* Task brief
Return each line in the records below that includes "Input".

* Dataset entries

== Segment start ==

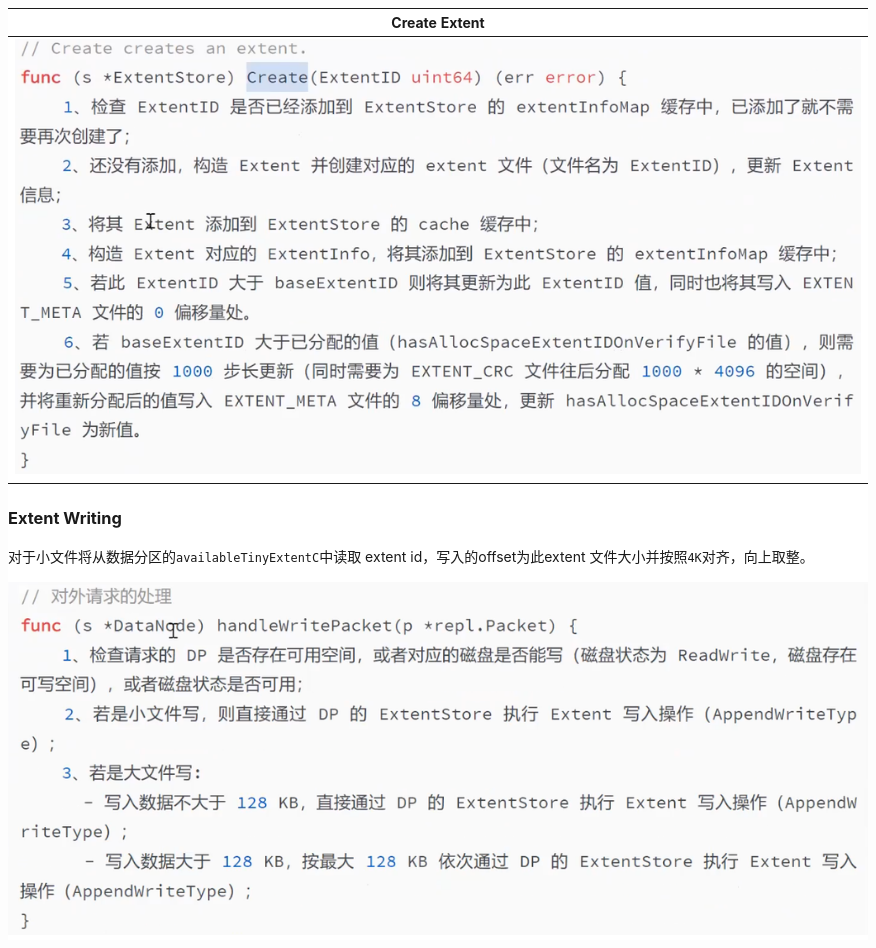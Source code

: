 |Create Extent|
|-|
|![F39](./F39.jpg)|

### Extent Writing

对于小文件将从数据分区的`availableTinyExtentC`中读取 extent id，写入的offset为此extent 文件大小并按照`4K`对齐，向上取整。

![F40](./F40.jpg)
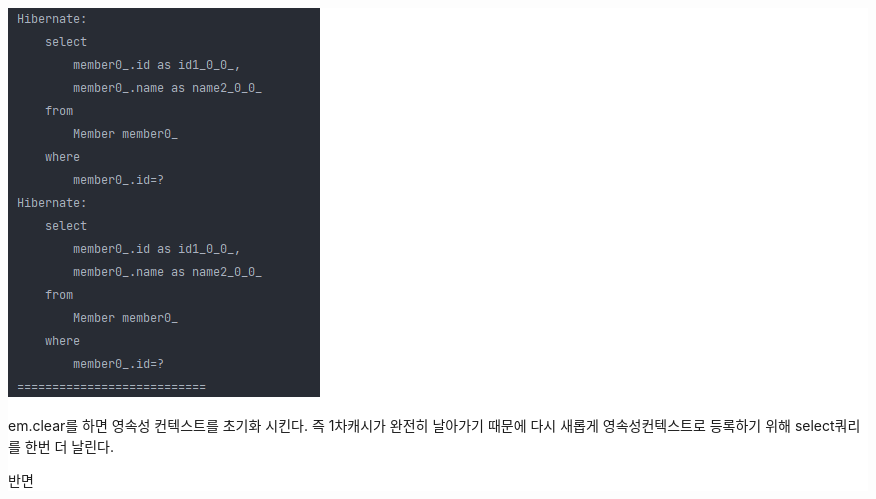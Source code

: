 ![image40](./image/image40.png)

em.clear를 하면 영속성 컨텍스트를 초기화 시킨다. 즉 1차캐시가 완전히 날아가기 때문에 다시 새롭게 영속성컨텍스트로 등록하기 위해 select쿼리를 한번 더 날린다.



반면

== Segment end ==
== Segment start ==

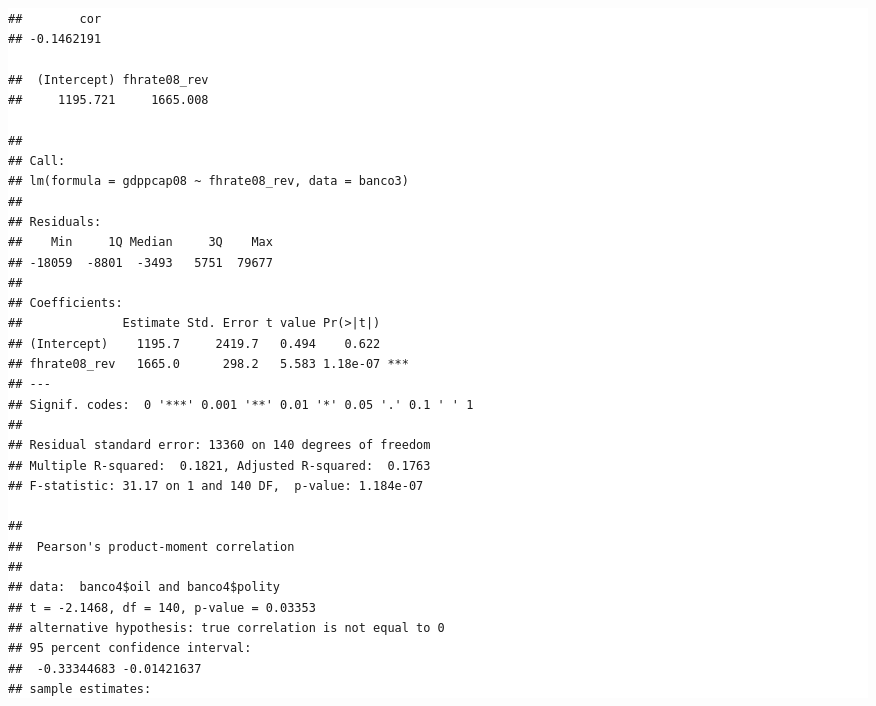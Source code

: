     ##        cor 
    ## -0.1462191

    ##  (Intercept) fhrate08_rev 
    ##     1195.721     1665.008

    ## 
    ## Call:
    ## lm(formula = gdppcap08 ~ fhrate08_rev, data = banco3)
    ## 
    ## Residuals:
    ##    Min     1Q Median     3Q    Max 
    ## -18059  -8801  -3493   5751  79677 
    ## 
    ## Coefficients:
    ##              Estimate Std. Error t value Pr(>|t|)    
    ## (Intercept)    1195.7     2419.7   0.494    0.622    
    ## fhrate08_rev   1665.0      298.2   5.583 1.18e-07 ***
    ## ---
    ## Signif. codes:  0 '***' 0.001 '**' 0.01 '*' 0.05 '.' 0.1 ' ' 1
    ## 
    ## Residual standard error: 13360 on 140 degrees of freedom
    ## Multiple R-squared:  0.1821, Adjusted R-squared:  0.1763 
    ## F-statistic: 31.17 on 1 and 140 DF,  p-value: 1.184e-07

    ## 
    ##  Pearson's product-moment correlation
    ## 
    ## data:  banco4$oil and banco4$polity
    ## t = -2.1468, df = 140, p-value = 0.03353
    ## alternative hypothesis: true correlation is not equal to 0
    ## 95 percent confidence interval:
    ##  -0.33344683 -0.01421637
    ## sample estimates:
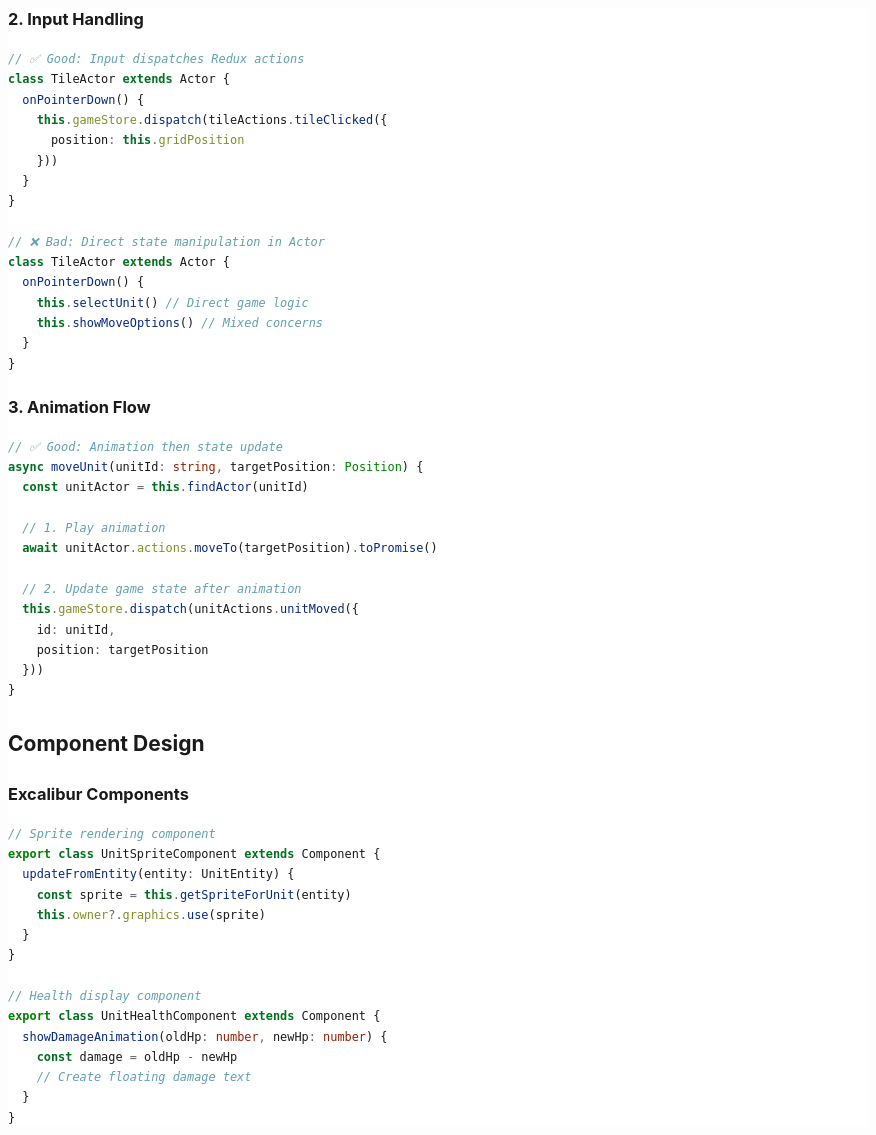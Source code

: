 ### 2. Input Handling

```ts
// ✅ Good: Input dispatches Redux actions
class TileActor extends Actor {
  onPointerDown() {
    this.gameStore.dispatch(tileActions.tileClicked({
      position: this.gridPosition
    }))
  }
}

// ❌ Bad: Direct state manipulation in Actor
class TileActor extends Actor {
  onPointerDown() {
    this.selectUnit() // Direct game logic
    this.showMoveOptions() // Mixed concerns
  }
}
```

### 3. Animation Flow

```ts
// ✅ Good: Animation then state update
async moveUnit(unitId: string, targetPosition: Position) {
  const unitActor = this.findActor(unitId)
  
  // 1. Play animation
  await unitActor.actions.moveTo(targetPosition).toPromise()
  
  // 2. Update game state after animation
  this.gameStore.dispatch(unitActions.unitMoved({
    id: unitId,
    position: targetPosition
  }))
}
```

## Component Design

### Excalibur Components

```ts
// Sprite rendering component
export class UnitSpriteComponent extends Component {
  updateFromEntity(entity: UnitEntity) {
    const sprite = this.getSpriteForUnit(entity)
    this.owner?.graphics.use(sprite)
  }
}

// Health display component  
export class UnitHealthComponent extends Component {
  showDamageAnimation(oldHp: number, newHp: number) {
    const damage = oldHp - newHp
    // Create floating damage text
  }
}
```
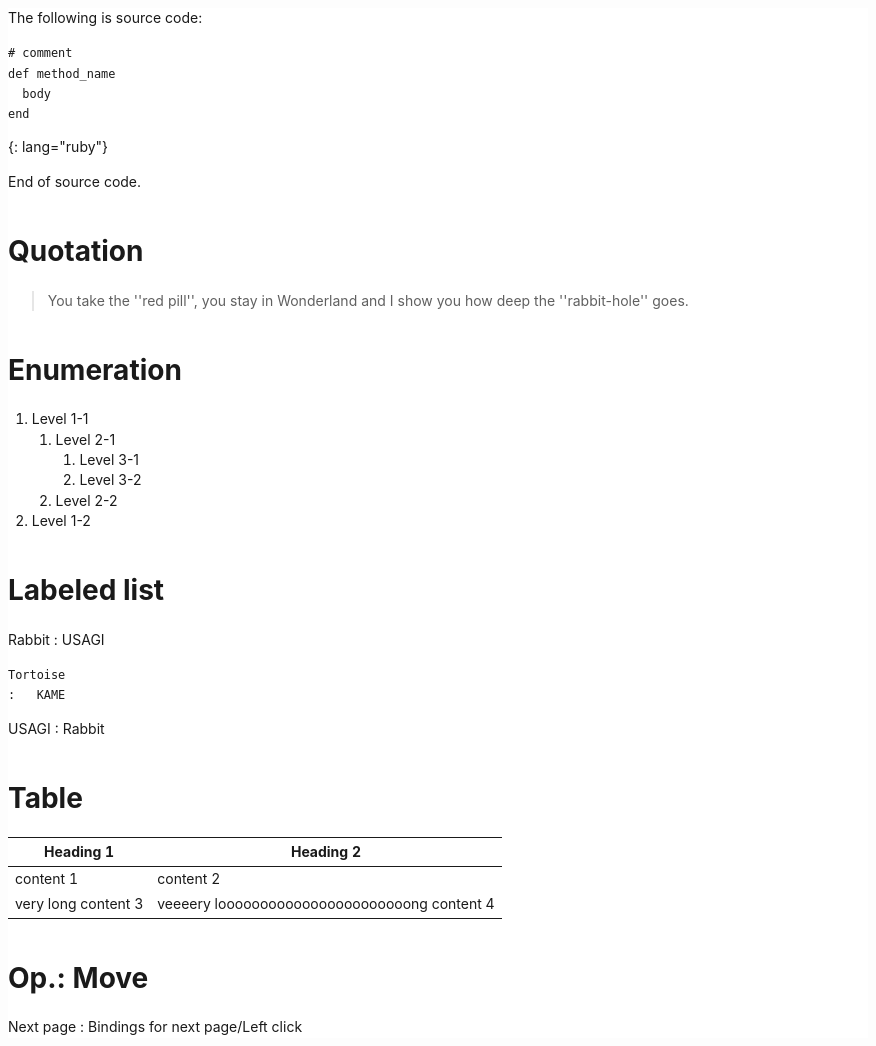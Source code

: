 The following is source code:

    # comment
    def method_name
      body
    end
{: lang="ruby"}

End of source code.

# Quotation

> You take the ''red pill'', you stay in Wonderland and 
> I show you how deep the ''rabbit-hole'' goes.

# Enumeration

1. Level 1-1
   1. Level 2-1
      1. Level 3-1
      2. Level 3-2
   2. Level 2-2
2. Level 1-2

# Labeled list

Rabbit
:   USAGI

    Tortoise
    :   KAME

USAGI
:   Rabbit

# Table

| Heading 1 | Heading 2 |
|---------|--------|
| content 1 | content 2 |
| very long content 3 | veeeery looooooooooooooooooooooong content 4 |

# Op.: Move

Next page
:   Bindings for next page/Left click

== Segment end ==

* The completed task
: ### 2. Input Handling
// ✅ Good: Input dispatches Redux actions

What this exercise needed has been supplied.